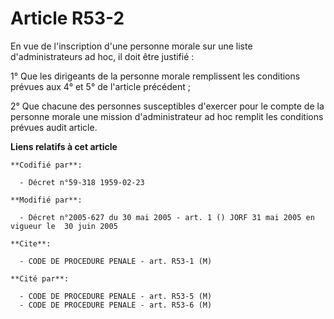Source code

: # Article R53-2

En vue de l'inscription d'une personne morale sur une liste d'administrateurs ad hoc, il doit être justifié :

1° Que les dirigeants de la personne morale remplissent les conditions prévues aux 4° et 5° de l'article précédent ;

2° Que chacune des personnes susceptibles d'exercer pour le compte de la personne morale une mission d'administrateur ad hoc
remplit les conditions prévues audit article.

**Liens relatifs à cet article**

	**Codifié par**:

	  - Décret n°59-318 1959-02-23

	**Modifié par**:

	  - Décret n°2005-627 du 30 mai 2005 - art. 1 () JORF 31 mai 2005 en vigueur le  30 juin 2005

	**Cite**:

	  - CODE DE PROCEDURE PENALE - art. R53-1 (M)

	**Cité par**:

	  - CODE DE PROCEDURE PENALE - art. R53-5 (M)
	  - CODE DE PROCEDURE PENALE - art. R53-6 (M)
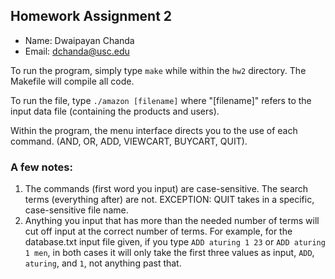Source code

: ## Homework Assignment 2 ##

 - Name: Dwaipayan Chanda
 - Email: dchanda@usc.edu

To run the program, simply type `make` while within the `hw2` directory. The Makefile will compile all code.

To run the file, type `./amazon [filename]` where "[filename]" refers to the input data file (containing the products and users).

Within the program, the menu interface directs you to the use of each command. (AND, OR, ADD, VIEWCART, BUYCART, QUIT).

### A few notes: ###

1. The commands (first word you input) are case-sensitive. The search terms (everything after) are not. EXCEPTION: QUIT takes in a specific, case-sensitive file name.
2. Anything you input that has more than the needed number of terms will cut off input at the correct number of terms. For example, for the database.txt input file given, if you type `ADD aturing 1 23` or `ADD aturing 1 men`, in both cases it will only take the first three values as input, `ADD`, `aturing`, and `1`, not anything past that.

-=-=-

# Work to complete
Print each line of the listing, starting at its first and ending with the line that holds "- CODE DE PROCEDURE PENALE - art. R53-1", but skip any pictures.

# Finished exercise
Source code

: # Article R53-2

En vue de l'inscription d'une personne morale sur une liste d'administrateurs ad hoc, il doit être justifié :

1° Que les dirigeants de la personne morale remplissent les conditions prévues aux 4° et 5° de l'article précédent ;

2° Que chacune des personnes susceptibles d'exercer pour le compte de la personne morale une mission d'administrateur ad hoc
remplit les conditions prévues audit article.

**Liens relatifs à cet article**

	**Codifié par**:

	  - Décret n°59-318 1959-02-23

	**Modifié par**:

	  - Décret n°2005-627 du 30 mai 2005 - art. 1 () JORF 31 mai 2005 en vigueur le  30 juin 2005

	**Cite**:

	  - CODE DE PROCEDURE PENALE - art. R53-1 (M)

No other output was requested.